Tribute to the Sardar

Tribute to the Sardar


Tribute to the Sardar

It’s easy to miss the palatial building. And most do miss, rushing on their way to the airport in Ahmedabad. Inside the building lay memorabilia of the man to whom modern India owes its very shape, its political geography. It is the Sardar Vallabhbhai Patel National Memorial.

I crossed the garden path, carefully evading the two peacocks engrossed in pecking from the grass, and walked up the wide flight of stairs to the porch. I was late and the Memorial was already closed for the day. Disappointed, I looked around and found a slit in a door to a side-room. I sneaked in. It was an office room, and a young man was busy locking everything up for the day. He froze at my sudden intrusion. I beamed an ear-to-ear smile and played an emotional card, “Coming all the way from Bangalore.”
Nimeshbhai, that was his name, took a couple of seconds to gather his thoughts, smiled back, picked up a thick bunch of keys and said, “Aaiyee mere saath.”

He opened a door of the main building and I entered a hall, translucent in the fading evening light, which filtered through the window panes beyond the hall. Tak-tak-tak-tak and the lights came out at Nimeshbhai’s tapping at the switchboard. And a large dark bust of Sardar Patel suddenly came to light, and to life, just a few feet away, looking straight at me. For a moment, I froze. And in that immobilised state had the epiphany — why the Sardar was called the ‘Iron Man.’
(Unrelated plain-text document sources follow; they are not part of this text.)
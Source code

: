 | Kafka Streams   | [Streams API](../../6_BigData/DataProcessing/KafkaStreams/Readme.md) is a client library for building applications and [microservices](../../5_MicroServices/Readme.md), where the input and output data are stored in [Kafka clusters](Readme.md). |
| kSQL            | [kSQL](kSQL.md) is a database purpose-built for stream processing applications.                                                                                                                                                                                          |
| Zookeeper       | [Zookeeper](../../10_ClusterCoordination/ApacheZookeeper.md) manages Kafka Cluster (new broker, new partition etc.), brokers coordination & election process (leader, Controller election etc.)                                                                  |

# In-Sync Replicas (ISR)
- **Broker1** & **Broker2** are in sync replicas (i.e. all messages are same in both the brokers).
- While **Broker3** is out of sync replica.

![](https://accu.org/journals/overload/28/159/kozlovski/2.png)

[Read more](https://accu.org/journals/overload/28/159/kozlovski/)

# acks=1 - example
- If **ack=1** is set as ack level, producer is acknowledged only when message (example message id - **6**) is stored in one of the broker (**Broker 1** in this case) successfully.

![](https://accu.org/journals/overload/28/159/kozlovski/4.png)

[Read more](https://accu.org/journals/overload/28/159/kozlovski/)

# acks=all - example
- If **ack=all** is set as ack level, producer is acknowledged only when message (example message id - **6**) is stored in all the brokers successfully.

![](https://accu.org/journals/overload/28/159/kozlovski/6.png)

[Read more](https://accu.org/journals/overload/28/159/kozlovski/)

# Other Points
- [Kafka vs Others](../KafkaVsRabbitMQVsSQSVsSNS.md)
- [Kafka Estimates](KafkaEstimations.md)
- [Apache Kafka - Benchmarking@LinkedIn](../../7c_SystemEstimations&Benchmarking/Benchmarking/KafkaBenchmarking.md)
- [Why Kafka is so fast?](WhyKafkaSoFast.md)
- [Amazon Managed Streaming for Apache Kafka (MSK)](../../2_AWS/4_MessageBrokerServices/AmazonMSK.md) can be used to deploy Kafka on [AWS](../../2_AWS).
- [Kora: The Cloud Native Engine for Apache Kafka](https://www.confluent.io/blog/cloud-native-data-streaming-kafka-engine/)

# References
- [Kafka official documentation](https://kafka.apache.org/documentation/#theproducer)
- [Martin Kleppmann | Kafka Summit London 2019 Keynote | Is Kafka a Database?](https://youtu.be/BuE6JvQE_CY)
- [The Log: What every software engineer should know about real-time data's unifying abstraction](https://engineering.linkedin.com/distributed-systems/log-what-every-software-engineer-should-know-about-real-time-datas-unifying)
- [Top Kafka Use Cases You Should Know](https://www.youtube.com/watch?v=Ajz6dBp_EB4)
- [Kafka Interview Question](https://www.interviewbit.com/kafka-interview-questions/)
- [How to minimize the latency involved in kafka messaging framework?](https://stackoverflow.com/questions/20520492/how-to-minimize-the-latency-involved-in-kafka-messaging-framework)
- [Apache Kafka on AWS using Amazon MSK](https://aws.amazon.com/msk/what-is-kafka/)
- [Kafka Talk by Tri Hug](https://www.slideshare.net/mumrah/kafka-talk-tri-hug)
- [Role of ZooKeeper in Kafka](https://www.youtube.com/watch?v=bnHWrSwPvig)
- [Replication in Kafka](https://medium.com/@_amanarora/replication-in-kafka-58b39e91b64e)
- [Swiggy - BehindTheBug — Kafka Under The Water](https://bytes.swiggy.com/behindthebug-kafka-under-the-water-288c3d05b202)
Standing yonder, Nimeshbhai was still smiling, but this time I caught in it a faint mischief. Did he catch me startled? To avoid his eyes, I looked up and the high ceiling with its diamond-shaped designs gazed down at me from its exalted height.
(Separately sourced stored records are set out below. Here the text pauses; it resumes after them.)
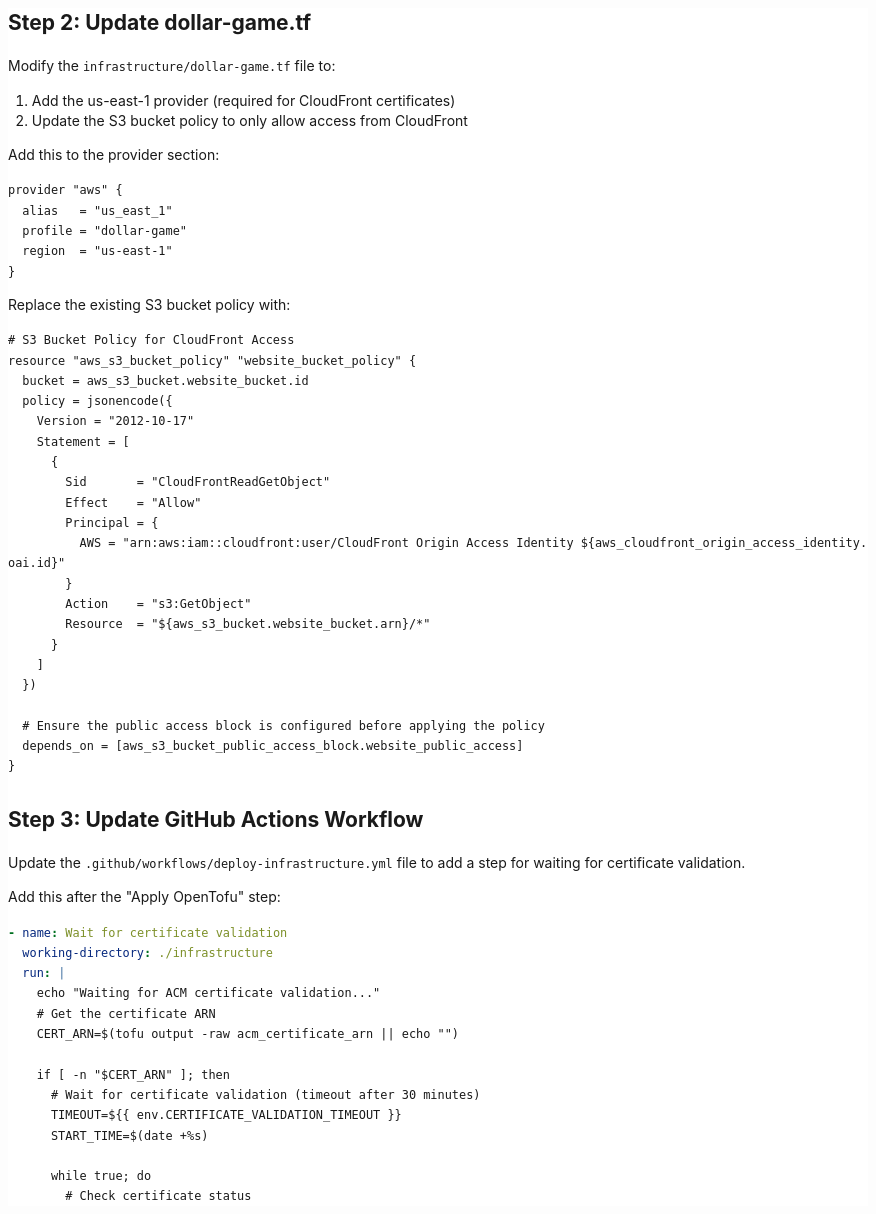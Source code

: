 ## Step 2: Update dollar-game.tf

Modify the `infrastructure/dollar-game.tf` file to:

1. Add the us-east-1 provider (required for CloudFront certificates)
2. Update the S3 bucket policy to only allow access from CloudFront

Add this to the provider section:

```hcl
provider "aws" {
  alias   = "us_east_1"
  profile = "dollar-game"
  region  = "us-east-1"
}
```

Replace the existing S3 bucket policy with:

```hcl
# S3 Bucket Policy for CloudFront Access
resource "aws_s3_bucket_policy" "website_bucket_policy" {
  bucket = aws_s3_bucket.website_bucket.id
  policy = jsonencode({
    Version = "2012-10-17"
    Statement = [
      {
        Sid       = "CloudFrontReadGetObject"
        Effect    = "Allow"
        Principal = {
          AWS = "arn:aws:iam::cloudfront:user/CloudFront Origin Access Identity ${aws_cloudfront_origin_access_identity.oai.id}"
        }
        Action    = "s3:GetObject"
        Resource  = "${aws_s3_bucket.website_bucket.arn}/*"
      }
    ]
  })
  
  # Ensure the public access block is configured before applying the policy
  depends_on = [aws_s3_bucket_public_access_block.website_public_access]
}
```

## Step 3: Update GitHub Actions Workflow

Update the `.github/workflows/deploy-infrastructure.yml` file to add a step for waiting for certificate validation.

Add this after the "Apply OpenTofu" step:

```yaml
- name: Wait for certificate validation
  working-directory: ./infrastructure
  run: |
    echo "Waiting for ACM certificate validation..."
    # Get the certificate ARN
    CERT_ARN=$(tofu output -raw acm_certificate_arn || echo "")
    
    if [ -n "$CERT_ARN" ]; then
      # Wait for certificate validation (timeout after 30 minutes)
      TIMEOUT=${{ env.CERTIFICATE_VALIDATION_TIMEOUT }}
      START_TIME=$(date +%s)
      
      while true; do
        # Check certificate status
```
While I beheld the ceiling, Nimeshbhai said, “This is the durbar hall of Shahibaugh Palace. And this palace has an interesting history.” “Tell me,” I said.

Before Shahibaugh Palace became the National Memorial of Sardar Patel in 1980, it had a few stellar associations. Moghul prince Khurram, who was yet to become the famed Shah Jahan, was the Suba, the governor of the region. Faced with severe drought in 1618, he ordered the construction of the palace to provide employment. The red sandstone building came up with two imposing bastions flanking the first storey amid a seven acre garden. But a quirk of fate intervened. On the appointed day, the entrance gate proved too low for the royal elephant with its royal sawari to pass through. The Moghul prince could never step into the palace he built.

“This is truly interesting,” I said, as we both laughed at the royal fate. “There’s more,” he replied. “I’m listening,” I said.

A good 250 years later, a dreamy-eyed teenager of 17 came to visit his elder brother, the magistrate of Ahmedabad, of whom this was the official residence. Young Rabindranath Tagore penned his romantic novel Khudito Pashan (Hungry Stones) while staying here. In Tagore’s own words, “…It was while spending the nights on the terrace that I wrote the first song set to music by me.”

The hall and adjoining rooms form the Patel Memorial with statues, portraits, artefacts and letters. I marvelled at the cartoons of Sardar Patel, several of them. I had never associated Sardar Patel with cartoons, and they threw a new light on the persona of the Iron Man. Photographs of different stages of his life filled the walls. Some are iconic, with Gandhi and Nehru and Subhas, at critical junctures of Indian history. The clothes and chappals have their pride of place on a shelf. “What are those?” I asked, pointing at two aluminium pitchers, which looked out of place. Nimeshbhai laughed aloud. “Those are lotas that Sardar used while in jail. He demanded them from the jailor on his release. They obliged.”

When I finally came out of the hall, it was dark outside. Nimeshbhai chaperoned me to an adjoining room, a library on Sardar Patel, and handed me several booklets.
“How much do I pay for these?” I asked. Nimeshbhai smiled and said, “Service to the Nation. That’s the only price Sardar Patel demands.”